You'll want to maintain a familiar environment in your home, since it can help make coping easier for you and your pet and help them rebuild some of their confidence. If you make sweeping changes to the layouts of your rooms, your dog will have to to re-learn its way around. Avoiding rearranging means your dog doesn't have to struggle to find their way around an unfamiliar environment, and they are less likely to get stressed out. Try to minimize changing, refurbishing or rearranging furniture layouts in any areas the dog spends frequent time. You may also want to consider restricting certain areas to your dog and only allow them access to areas that can be easily cleaned.

Maintain a Routine

Dogs with cognitive dysfunction require a lifetime of support and therapy. Develop a schedule for feeding and walking your dog, and maintain it. You should also consider creating a schedule for when lights are turned on and off and make a bedtime, as this helps in orienting your pet. Maintaining a routine will also help to avoid confusion for your dog and provide them with more structure while grounding them.

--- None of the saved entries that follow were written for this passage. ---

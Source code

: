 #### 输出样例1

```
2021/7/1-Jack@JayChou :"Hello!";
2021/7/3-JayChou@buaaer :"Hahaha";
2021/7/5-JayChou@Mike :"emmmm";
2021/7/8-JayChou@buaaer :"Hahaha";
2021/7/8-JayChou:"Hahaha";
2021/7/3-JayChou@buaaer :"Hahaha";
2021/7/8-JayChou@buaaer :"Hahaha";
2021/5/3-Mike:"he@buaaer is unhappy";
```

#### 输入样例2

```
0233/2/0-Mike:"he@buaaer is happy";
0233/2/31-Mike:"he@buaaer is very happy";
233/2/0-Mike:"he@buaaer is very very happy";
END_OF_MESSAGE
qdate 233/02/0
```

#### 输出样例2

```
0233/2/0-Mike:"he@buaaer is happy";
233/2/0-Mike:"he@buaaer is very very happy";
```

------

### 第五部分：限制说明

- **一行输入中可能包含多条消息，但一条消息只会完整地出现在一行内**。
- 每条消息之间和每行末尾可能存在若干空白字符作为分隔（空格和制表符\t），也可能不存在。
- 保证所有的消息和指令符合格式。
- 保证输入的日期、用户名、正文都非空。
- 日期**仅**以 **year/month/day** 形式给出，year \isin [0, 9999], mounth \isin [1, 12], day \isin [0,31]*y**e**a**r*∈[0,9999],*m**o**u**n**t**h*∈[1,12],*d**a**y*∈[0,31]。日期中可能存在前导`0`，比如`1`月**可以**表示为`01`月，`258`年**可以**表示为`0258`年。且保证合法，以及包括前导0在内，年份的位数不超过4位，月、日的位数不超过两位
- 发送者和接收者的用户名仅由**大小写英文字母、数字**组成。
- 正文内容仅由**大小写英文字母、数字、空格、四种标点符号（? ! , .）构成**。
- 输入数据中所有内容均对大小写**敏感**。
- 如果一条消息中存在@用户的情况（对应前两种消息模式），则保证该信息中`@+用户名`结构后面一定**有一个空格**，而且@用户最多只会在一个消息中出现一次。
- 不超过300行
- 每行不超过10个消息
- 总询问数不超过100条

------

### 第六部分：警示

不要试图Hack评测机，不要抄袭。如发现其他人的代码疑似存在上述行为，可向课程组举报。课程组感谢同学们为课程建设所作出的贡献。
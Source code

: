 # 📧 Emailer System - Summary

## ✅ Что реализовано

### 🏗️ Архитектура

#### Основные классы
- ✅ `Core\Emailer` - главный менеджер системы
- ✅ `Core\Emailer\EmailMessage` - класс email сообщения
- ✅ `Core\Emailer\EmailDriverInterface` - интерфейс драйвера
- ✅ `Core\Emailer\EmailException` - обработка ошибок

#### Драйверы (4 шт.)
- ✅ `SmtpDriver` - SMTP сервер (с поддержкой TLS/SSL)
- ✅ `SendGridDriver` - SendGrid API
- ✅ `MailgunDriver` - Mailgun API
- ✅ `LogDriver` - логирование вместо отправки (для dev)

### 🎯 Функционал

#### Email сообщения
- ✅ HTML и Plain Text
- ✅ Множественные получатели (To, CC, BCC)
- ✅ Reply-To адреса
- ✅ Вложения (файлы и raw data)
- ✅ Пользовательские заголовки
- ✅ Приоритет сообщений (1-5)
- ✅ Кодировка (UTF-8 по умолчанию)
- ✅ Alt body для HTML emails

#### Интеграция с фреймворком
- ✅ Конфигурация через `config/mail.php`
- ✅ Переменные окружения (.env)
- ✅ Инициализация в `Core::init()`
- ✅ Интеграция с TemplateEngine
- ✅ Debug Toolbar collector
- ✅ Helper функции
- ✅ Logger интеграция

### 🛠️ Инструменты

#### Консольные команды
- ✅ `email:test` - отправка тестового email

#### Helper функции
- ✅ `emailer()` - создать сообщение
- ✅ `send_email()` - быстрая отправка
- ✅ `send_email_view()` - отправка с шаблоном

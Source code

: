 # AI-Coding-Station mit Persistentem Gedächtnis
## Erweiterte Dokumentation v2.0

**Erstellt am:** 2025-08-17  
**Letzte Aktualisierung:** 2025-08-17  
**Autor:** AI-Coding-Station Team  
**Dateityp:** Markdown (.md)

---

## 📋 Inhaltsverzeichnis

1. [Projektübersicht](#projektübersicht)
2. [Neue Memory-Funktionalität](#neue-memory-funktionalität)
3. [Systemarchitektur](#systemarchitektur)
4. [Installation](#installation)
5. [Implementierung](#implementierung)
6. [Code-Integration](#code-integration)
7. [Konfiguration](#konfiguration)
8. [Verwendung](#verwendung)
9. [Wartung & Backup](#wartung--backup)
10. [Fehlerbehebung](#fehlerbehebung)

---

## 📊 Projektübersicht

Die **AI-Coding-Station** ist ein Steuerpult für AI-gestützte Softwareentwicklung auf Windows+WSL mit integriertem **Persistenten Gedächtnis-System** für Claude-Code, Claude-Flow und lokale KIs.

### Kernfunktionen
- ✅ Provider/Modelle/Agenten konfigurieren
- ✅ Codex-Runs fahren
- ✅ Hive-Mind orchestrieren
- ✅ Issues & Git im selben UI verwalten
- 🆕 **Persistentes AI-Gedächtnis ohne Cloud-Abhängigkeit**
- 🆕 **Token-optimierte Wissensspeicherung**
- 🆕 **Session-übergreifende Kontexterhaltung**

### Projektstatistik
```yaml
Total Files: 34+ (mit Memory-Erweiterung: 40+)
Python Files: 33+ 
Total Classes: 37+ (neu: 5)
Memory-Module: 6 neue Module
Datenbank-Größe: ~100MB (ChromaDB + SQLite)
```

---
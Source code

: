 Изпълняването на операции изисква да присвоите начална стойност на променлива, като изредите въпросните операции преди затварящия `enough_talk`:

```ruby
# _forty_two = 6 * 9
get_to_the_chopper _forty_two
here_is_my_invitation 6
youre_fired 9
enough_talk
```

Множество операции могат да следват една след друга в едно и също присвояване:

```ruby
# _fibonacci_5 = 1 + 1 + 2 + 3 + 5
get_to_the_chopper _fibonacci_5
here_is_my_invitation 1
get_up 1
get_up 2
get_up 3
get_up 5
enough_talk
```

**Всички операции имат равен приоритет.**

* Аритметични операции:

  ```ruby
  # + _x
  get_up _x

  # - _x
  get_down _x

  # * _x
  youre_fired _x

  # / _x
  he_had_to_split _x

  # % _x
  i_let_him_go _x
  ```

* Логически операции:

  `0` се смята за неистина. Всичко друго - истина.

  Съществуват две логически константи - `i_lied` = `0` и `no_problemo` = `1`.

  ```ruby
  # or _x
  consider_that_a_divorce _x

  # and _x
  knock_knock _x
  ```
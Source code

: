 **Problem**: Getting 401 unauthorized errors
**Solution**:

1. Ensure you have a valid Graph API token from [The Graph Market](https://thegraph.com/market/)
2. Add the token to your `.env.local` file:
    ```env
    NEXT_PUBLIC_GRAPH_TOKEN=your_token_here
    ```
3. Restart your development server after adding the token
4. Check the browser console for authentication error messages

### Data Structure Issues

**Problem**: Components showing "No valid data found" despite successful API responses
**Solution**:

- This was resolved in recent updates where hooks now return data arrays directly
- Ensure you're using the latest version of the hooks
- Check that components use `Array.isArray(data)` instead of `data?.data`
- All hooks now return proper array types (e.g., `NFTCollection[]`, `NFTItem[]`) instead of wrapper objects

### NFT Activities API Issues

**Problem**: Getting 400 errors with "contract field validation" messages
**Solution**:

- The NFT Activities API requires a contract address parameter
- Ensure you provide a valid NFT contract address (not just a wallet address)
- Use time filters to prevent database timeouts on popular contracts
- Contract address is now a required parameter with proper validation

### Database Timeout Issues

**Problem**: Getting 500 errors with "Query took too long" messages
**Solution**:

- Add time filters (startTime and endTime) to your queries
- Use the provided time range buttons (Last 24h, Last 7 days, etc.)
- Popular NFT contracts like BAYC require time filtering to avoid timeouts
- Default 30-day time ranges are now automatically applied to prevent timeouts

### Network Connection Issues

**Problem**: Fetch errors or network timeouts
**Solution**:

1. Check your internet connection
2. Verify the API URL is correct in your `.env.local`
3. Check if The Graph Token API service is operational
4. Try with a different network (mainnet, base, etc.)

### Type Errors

Keep Your House Clutter Free

Getting rid of any clutter around your home and anything that could be considered an obstacle for your dog will make it easier for them to navigate and minimize any confusion or anxiety, which will help them be able to maintain their mobility in your home. Try to create clear, wide pathways throughout your house so your dog will have space to navigate more easily, especially if you find your dog is unsteady on its feet. The less your dog needs to wander or find its way around obstacles, the more secure they will feel in their surroundings.


Unfortunately, cognitive dysfunction in dogs is not curable. While behavioral therapy is often advised, sometimes it just isn't enough. If your dog has a severe case of cognitive dysfunction, you might want to consider the potential benefits of medications specifically dealing with dementia.

Although it's expensive, some prescribed medications can make a significant improvement in your dog's life. Although there are many medications shown to reverse dementia symptoms somewhat and improve your dog's concentration along with improving energy levels, you should keep in mind that they will usually only make minor improvements for most patients and the results can be unpredictable.

Proper Vet Visits

Keep a vigilant eye on your dog and make note of any signs of cognitive dysfunction or changes, and make sure to inform your vet. It's highly advised that you should visit your vet on a regular basis at a clinic, such as 1st Pet Veterinary Centers. During visits to the vet clinic, letting your veterinarian know will ensure your dog is being monitored properly and getting the proper care and treatment it needs to deal with its cognitive dysfunction. This will help you and your pet cope with the situation properly and minimize any stresses.

CCD is not fun for any member of your family, especially your furry pal suffering from CCD. However, with these tips in mind you should be able to help your dog feel safer, more relaxed and just help him cope more easily with the trials of living with CCD.